Could you filter the data below down to the lines that hold the word "cluster"?

══ Data

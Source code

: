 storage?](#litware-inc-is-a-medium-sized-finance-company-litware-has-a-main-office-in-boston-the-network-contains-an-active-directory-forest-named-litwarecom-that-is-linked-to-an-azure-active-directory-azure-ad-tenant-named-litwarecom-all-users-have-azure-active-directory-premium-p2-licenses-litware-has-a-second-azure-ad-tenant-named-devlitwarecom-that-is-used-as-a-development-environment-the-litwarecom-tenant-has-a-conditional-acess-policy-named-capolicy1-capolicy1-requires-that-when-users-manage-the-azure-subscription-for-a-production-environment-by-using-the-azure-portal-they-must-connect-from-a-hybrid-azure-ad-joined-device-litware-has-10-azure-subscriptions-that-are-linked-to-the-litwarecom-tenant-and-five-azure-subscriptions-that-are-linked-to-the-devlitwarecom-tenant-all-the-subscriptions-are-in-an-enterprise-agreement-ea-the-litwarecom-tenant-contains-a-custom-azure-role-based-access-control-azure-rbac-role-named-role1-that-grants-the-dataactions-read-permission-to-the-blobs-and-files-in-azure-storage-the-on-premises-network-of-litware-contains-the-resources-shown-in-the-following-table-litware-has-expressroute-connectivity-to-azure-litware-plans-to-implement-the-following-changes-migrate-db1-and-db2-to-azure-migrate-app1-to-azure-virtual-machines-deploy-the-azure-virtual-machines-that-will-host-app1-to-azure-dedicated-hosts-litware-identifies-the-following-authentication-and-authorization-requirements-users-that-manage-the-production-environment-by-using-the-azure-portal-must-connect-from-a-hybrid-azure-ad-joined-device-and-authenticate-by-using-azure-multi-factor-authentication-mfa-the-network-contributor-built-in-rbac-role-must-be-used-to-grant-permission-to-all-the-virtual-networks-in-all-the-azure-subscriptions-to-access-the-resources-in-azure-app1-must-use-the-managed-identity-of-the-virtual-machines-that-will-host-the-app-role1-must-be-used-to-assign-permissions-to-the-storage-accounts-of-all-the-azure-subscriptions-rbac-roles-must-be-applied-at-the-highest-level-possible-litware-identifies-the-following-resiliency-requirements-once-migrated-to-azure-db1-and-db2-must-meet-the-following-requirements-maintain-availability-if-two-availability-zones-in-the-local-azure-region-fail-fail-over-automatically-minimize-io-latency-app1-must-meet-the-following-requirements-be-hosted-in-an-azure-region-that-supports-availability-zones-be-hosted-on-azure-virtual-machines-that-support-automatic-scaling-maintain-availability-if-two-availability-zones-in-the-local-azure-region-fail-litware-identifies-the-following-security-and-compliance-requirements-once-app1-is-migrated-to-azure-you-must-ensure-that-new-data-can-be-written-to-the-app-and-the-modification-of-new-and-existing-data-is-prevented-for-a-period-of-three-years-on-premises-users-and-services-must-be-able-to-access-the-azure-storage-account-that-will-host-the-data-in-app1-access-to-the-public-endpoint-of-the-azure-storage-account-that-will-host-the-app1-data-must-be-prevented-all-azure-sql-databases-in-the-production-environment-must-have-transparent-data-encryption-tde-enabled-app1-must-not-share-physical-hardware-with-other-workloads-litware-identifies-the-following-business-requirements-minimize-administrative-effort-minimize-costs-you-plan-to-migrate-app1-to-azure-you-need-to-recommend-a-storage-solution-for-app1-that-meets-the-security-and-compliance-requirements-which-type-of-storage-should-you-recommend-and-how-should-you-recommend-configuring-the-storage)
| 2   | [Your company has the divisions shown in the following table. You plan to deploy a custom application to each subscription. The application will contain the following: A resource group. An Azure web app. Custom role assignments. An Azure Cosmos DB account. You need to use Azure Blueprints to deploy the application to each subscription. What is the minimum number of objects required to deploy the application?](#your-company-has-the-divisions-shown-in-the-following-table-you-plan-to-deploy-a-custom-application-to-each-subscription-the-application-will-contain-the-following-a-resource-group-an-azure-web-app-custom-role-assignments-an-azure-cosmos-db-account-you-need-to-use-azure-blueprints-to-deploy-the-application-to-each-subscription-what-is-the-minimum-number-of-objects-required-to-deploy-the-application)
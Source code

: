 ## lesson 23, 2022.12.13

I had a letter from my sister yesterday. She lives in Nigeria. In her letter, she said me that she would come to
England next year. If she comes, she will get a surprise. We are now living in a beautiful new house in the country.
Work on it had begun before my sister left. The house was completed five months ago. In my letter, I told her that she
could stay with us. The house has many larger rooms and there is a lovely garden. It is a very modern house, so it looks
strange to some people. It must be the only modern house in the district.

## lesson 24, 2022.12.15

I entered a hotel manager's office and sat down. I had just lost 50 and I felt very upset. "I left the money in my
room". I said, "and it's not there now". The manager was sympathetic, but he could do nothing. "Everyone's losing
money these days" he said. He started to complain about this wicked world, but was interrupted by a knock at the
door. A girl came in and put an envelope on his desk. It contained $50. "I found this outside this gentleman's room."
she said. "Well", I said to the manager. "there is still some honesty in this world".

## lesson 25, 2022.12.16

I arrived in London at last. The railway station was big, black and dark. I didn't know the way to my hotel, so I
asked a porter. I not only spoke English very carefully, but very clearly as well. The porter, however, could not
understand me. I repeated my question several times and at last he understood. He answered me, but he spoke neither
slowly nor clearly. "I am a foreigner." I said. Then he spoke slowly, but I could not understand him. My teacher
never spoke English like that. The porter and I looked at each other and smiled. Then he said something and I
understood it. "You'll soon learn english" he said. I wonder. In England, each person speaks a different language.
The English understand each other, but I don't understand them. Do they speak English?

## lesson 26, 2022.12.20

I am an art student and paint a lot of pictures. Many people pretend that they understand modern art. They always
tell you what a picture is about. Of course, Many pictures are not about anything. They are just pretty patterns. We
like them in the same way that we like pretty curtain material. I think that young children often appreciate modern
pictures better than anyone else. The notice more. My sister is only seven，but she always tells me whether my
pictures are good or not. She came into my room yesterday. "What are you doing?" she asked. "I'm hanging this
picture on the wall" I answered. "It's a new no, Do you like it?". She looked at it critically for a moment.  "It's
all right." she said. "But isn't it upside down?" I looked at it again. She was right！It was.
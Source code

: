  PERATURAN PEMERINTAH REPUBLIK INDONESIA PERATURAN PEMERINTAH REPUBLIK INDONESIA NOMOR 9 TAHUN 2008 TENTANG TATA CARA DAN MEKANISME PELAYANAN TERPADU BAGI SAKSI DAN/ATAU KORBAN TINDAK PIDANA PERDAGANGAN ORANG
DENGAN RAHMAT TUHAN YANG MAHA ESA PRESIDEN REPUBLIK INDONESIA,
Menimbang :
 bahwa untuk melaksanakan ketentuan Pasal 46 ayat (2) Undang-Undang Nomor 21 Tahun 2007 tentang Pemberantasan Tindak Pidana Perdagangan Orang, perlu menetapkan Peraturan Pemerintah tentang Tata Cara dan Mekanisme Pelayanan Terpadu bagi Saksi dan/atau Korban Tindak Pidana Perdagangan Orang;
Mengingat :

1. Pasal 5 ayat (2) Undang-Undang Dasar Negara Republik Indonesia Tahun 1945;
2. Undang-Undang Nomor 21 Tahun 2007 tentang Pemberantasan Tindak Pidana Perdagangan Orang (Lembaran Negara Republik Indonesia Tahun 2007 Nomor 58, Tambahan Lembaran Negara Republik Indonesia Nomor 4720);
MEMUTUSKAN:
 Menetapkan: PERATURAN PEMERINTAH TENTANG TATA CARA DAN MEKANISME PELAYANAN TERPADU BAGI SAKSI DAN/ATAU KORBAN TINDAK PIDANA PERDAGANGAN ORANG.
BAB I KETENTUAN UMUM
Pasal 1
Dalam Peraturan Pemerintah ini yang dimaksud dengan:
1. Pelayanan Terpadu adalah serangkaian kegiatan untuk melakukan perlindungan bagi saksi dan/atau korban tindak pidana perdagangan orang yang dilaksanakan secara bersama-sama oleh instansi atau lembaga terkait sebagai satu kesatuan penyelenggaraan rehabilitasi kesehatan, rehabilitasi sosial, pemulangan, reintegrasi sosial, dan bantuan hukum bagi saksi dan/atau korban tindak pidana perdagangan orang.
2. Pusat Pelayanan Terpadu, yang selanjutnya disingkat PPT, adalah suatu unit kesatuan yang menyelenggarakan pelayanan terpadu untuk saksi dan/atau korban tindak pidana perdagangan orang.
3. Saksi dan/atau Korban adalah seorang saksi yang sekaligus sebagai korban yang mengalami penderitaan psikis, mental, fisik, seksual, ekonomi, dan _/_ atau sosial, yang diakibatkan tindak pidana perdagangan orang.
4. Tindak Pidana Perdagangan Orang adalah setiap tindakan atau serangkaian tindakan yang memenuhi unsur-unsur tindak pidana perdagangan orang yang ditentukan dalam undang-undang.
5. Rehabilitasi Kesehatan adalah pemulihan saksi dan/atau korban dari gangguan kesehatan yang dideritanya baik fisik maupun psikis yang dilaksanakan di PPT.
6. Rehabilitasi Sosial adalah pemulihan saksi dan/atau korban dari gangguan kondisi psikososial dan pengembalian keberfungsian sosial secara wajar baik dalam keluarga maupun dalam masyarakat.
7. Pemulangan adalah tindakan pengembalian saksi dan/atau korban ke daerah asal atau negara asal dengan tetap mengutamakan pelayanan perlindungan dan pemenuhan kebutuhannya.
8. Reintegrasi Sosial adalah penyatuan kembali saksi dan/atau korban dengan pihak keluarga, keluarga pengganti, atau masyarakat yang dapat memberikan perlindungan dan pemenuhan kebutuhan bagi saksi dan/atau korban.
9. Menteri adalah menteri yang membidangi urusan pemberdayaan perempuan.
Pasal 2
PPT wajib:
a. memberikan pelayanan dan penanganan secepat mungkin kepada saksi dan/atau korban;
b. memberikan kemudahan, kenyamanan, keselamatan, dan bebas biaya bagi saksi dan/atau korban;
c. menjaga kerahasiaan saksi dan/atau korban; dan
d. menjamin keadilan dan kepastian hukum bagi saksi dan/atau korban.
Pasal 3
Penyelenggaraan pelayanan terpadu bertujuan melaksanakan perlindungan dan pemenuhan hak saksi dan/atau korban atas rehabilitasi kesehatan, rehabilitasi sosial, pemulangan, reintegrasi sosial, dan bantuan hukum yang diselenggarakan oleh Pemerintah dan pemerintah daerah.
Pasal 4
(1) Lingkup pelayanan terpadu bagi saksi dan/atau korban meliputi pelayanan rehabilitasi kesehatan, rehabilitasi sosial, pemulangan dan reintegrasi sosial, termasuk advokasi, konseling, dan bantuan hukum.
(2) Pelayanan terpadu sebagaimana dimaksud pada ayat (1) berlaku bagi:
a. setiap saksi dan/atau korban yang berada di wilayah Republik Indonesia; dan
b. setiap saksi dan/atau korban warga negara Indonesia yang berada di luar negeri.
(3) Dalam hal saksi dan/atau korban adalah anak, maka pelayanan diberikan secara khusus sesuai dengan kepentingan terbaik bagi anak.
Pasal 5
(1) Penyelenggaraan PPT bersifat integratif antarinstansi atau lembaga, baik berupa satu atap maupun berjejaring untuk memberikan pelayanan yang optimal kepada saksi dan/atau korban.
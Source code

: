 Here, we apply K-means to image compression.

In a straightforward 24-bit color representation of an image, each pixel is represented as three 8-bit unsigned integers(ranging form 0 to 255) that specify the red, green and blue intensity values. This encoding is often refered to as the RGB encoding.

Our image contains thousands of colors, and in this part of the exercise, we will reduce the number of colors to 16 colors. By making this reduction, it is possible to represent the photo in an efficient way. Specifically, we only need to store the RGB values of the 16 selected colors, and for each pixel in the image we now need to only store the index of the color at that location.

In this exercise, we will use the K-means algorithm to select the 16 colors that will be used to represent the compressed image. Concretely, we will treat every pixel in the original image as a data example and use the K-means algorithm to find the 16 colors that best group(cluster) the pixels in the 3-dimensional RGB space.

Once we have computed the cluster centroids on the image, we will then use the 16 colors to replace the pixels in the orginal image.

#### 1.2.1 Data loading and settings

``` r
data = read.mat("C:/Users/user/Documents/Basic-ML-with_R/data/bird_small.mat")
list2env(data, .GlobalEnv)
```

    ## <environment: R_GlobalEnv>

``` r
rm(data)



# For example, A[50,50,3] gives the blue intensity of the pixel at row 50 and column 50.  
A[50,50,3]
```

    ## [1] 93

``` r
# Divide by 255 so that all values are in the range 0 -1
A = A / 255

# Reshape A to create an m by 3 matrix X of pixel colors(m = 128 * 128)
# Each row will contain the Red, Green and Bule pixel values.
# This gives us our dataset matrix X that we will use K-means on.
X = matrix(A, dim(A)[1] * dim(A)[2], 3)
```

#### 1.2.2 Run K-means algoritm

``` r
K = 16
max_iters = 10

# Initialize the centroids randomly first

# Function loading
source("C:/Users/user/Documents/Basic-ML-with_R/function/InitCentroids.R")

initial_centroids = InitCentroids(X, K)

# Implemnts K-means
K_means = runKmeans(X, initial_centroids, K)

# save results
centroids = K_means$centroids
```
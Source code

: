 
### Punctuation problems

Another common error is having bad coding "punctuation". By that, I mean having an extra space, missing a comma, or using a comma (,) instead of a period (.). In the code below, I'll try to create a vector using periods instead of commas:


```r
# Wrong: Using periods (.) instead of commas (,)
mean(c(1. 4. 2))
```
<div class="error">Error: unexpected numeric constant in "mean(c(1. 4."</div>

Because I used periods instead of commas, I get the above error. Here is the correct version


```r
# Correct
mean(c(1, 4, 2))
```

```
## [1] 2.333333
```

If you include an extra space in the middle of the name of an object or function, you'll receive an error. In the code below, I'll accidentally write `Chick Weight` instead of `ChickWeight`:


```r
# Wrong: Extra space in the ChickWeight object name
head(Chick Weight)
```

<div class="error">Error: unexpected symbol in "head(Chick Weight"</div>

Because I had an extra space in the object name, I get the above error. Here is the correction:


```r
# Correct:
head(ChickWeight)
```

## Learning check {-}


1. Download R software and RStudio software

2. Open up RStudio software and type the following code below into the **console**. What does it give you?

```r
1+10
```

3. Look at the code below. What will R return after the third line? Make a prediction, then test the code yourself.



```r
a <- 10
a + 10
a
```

════

### Reply to the task
In this exercise, we will use the K-means algorithm to select the 16 colors that will be used to represent the compressed image. Concretely, we will treat every pixel in the original image as a data example and use the K-means algorithm to find the 16 colors that best group(cluster) the pixels in the 3-dimensional RGB space.
Once we have computed the cluster centroids on the image, we will then use the 16 colors to replace the pixels in the orginal image.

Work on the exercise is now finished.